Die Identitäre Bewegung und der israelbezogene Antisemitismus – Statement zu einem antisemitischen Vorfall am 25. August 2018

Am Abend des Samstags, den 25. August, kam es durch Anhänger der Identitären Bewegung (IB) zu einem antisemitischen Vorfall in München. Etwa 15 Angehörige der rechtsradikalen IB veranstalteten eine Privatfeier und zogen anschließend durch die Stadt. Auf ihrer Party waren durch ein offenes Fenster Parolen wie „Heil Hitler“ und „Bomben auf Israel“ zu hören. Etwas unklar ist uns, ob auch weitere antisemitische Parolen gegrölt wurden. Diese Aktion ist ebenso wie die gesamte Gruppierung klar und eindeutig zu verurteilen. Wir begrüßen die Intervention von Bürger*innen, die der Polizei zufolge dadurch gewaltsame Ausschreitungen verhindern konnten.[1] Antifaschistischer Aktivismus ist angesichts solcher Vorfälle notwendiger denn je.
 
An dieser Aktion der Identitären sind zudem zwei Aspekte bemerkenswert:
1. wird einmal mehr deutlich, dass die Israelsolidarität rechtsradikaler Parteien wie der AfD oder der FPÖ vollkommen unglaubwürdig ist.

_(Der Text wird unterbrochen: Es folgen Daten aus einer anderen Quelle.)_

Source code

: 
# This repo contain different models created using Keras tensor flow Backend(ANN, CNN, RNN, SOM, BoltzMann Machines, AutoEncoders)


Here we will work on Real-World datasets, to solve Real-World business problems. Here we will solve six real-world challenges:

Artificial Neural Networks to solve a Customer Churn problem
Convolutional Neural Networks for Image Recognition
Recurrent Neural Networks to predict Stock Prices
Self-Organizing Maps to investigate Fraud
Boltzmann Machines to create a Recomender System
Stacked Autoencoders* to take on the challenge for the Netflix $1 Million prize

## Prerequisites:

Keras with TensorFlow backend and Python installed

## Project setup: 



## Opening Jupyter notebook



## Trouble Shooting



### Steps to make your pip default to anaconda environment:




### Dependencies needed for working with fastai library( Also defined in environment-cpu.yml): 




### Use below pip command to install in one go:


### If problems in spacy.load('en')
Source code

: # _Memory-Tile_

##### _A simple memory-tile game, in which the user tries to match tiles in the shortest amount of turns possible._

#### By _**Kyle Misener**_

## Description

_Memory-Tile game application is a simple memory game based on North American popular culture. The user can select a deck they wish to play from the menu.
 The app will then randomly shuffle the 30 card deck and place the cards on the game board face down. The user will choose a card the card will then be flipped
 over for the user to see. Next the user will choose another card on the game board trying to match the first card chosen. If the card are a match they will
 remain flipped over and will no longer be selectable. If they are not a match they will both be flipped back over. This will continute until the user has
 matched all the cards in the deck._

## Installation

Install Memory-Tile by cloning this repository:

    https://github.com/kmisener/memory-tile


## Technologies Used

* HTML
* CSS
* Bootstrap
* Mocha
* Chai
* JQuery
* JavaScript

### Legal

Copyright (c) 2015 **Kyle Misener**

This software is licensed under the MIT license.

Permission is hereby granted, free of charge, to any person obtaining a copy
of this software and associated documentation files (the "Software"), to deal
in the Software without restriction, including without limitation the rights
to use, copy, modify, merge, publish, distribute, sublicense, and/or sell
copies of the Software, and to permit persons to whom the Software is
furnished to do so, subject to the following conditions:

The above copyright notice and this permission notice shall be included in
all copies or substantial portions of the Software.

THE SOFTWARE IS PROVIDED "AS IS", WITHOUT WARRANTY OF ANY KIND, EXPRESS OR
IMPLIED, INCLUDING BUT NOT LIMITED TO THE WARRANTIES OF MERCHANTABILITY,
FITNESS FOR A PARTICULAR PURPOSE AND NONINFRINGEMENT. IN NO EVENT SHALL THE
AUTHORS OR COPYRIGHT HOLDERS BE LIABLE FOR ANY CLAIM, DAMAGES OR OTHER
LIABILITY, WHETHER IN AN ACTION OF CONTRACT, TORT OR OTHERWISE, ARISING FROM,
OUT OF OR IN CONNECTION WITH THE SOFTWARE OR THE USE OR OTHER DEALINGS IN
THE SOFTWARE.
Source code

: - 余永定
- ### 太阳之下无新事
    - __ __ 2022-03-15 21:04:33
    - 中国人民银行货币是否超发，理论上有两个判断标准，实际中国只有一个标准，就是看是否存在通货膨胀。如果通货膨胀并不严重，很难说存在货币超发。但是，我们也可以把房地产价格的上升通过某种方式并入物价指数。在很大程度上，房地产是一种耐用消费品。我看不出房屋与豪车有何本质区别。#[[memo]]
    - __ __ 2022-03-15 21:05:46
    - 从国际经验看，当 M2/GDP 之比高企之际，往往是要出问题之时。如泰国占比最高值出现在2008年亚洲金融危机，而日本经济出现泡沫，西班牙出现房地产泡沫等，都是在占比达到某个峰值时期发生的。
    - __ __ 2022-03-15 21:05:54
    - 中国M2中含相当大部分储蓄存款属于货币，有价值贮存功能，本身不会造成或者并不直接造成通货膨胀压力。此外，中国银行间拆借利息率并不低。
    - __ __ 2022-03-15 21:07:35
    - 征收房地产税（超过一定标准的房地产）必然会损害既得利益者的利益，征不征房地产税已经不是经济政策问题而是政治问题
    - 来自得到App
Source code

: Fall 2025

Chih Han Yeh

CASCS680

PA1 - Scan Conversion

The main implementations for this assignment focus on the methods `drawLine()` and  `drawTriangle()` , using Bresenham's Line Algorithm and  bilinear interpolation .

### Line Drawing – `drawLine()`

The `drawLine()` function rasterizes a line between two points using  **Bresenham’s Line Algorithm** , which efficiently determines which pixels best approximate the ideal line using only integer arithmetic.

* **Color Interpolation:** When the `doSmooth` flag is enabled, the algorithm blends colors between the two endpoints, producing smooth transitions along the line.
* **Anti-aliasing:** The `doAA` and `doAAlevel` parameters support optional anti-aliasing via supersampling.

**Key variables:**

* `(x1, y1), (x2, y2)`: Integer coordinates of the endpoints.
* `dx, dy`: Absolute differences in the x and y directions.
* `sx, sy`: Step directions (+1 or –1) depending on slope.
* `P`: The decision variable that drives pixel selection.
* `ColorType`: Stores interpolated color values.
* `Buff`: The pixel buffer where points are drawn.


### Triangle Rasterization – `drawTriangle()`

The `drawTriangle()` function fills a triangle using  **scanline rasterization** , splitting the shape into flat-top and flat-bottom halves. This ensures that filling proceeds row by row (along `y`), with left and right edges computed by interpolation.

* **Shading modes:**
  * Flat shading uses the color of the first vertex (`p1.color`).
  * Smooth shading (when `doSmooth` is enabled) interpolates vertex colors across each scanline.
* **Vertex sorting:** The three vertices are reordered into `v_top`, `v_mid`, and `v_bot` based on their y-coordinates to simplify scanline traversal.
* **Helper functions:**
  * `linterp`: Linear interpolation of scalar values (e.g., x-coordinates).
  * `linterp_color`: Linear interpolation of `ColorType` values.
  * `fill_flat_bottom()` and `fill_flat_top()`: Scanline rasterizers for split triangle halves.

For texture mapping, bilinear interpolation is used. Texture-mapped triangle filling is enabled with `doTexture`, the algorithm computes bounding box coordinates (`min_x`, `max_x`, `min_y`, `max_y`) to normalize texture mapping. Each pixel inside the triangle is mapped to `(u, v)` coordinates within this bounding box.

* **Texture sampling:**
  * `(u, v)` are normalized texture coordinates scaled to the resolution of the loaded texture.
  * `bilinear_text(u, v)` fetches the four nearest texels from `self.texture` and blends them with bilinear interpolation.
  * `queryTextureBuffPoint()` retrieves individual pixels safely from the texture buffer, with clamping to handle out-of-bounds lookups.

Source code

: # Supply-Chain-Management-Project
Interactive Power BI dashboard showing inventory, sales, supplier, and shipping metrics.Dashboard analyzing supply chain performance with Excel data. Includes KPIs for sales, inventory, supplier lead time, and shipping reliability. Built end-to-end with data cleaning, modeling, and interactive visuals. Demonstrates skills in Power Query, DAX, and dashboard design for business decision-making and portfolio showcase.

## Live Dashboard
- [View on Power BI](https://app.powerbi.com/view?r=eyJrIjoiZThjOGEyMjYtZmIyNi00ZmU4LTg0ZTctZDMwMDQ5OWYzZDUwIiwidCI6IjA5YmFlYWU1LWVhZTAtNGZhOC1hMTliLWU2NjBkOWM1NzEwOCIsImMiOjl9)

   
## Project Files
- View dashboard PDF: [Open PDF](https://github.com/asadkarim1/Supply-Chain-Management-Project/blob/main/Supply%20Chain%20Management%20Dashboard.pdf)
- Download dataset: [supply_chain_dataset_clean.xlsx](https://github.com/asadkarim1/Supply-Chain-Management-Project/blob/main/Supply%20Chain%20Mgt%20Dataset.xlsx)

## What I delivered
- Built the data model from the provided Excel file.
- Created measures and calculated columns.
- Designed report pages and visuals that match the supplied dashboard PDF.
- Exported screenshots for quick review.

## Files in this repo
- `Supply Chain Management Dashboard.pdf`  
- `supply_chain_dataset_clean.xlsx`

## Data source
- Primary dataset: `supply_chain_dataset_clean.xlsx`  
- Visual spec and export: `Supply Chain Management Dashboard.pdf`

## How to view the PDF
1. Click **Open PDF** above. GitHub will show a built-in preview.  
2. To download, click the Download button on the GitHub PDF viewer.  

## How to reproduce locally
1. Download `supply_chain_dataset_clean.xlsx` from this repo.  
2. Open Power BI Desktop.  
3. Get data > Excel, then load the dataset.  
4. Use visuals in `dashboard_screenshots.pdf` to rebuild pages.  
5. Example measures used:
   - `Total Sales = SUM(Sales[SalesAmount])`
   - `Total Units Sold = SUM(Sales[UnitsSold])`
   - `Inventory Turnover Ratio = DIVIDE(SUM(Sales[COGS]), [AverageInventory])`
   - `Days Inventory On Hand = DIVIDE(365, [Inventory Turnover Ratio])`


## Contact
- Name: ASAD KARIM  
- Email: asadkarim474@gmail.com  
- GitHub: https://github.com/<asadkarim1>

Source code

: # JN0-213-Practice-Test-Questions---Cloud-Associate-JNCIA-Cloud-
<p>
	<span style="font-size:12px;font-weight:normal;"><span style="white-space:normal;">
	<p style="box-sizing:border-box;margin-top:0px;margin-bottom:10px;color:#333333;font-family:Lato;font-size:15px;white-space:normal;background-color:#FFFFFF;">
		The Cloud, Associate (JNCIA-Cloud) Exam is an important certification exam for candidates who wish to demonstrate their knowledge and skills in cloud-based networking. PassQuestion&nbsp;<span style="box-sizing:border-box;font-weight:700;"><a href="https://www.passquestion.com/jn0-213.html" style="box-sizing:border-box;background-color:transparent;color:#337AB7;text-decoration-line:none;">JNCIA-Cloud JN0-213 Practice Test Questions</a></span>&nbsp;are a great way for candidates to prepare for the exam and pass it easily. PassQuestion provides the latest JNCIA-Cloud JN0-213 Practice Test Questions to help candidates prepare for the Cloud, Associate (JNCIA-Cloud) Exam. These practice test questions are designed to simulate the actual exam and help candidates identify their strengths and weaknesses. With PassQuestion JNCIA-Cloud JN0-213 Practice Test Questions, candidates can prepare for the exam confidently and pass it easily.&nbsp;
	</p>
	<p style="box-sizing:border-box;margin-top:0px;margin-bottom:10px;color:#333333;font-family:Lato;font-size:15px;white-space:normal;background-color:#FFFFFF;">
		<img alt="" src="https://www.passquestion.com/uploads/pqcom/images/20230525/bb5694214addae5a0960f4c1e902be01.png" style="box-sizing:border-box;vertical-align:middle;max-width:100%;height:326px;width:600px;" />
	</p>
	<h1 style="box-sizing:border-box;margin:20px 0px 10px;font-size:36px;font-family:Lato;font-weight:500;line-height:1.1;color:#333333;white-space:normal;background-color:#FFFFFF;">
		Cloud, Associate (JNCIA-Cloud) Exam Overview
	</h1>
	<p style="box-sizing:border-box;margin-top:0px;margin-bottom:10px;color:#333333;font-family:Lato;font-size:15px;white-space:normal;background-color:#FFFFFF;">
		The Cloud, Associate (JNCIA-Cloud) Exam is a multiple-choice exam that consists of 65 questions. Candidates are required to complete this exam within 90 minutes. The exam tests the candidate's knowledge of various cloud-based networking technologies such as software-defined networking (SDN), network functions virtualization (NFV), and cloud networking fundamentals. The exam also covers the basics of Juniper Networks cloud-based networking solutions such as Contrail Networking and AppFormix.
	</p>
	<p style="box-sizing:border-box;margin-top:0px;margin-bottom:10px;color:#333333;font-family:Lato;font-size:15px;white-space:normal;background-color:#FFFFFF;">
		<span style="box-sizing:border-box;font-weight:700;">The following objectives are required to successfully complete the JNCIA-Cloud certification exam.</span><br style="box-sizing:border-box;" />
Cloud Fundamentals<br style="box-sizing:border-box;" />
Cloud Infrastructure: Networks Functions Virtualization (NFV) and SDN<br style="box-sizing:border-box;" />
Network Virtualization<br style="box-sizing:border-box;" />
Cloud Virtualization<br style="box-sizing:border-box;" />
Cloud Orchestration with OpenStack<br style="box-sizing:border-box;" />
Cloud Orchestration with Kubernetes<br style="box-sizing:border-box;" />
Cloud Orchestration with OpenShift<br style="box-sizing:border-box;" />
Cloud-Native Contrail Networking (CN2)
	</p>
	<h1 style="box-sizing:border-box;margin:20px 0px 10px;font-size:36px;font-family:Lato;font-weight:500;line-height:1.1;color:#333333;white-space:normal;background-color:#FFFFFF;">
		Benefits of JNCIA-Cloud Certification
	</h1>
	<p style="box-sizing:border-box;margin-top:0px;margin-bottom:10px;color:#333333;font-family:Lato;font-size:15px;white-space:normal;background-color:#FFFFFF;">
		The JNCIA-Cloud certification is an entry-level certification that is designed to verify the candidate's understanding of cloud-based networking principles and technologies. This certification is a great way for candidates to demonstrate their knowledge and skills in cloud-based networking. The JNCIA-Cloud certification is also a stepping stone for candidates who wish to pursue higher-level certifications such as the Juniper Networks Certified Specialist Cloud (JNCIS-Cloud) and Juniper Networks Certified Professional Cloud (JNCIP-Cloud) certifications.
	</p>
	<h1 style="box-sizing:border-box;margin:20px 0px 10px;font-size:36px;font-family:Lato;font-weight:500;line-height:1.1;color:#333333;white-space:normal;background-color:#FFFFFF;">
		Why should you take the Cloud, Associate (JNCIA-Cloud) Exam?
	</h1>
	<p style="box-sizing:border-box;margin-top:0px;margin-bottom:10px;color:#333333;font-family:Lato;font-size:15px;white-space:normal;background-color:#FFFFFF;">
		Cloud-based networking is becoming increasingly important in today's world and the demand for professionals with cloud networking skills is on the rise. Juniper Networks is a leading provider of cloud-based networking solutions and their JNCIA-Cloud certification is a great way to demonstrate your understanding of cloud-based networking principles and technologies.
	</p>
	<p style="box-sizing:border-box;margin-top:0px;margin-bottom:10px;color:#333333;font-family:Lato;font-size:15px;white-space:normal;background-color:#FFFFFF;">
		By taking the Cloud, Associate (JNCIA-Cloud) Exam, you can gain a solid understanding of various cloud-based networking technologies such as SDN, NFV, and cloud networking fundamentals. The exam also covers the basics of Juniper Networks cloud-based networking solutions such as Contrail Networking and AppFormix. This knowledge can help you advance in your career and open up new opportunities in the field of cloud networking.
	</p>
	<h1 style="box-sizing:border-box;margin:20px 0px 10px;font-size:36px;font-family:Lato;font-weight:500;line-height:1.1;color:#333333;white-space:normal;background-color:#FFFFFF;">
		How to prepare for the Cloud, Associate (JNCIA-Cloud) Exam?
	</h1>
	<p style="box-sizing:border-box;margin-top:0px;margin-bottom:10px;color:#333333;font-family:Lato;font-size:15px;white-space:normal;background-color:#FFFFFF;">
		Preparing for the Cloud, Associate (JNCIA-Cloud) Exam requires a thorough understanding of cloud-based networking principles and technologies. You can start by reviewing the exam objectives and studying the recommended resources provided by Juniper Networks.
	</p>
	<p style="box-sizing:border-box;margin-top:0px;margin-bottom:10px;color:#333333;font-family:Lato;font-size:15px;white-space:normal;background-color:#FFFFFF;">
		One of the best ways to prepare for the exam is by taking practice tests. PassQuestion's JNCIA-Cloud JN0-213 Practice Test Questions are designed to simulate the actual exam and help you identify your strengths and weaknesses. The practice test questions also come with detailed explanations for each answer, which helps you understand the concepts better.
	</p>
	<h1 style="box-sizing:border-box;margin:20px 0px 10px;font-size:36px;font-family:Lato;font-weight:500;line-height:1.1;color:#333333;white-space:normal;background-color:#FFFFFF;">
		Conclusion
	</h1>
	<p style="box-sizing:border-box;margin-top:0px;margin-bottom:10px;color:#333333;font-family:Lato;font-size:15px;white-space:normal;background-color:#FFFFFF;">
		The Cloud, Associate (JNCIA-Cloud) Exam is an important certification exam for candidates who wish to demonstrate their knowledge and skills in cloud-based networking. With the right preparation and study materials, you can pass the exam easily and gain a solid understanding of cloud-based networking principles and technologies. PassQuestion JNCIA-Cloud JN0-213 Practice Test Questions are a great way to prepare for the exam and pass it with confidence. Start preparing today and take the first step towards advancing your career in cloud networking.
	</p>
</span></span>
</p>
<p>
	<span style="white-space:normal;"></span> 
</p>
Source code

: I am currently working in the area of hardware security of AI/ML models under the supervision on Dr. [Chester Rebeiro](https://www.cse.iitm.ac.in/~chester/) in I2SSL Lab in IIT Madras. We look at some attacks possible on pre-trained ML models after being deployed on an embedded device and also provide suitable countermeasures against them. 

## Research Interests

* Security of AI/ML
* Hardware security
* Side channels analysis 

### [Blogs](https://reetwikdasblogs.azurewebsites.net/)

Die IB unterhält sowohl in Deutschland als auch in Österreich intensive Kontakte zu diesen beiden Parteien.[2] Der ehemalige Vorsitzende der AfD Bayern, Petr Bystron, hat seine Sympathien für die IB bereits offen kundgetan.[3] Dass unter diesen Voraussetzungen die Innenminister von Bayern und Österreich enger zusammenarbeiten wollen[4] und vereinzelte CSU-Mitglieder für eine Koalition mit der AfD werben[5], lässt zudem auch am Prozionismus der CSU zweifeln. In jedem Fall gilt: Weder die AfD noch die FPÖ können Partner*innen im Kampf gegen den Antisemitismus sein, egal wie israelsolidarisch sie sich inszenieren. Ihre Kontakte zur IB, die ihren Israelhass nunmehr offen artikulieren, ist hierfür ein weiterer Beweis.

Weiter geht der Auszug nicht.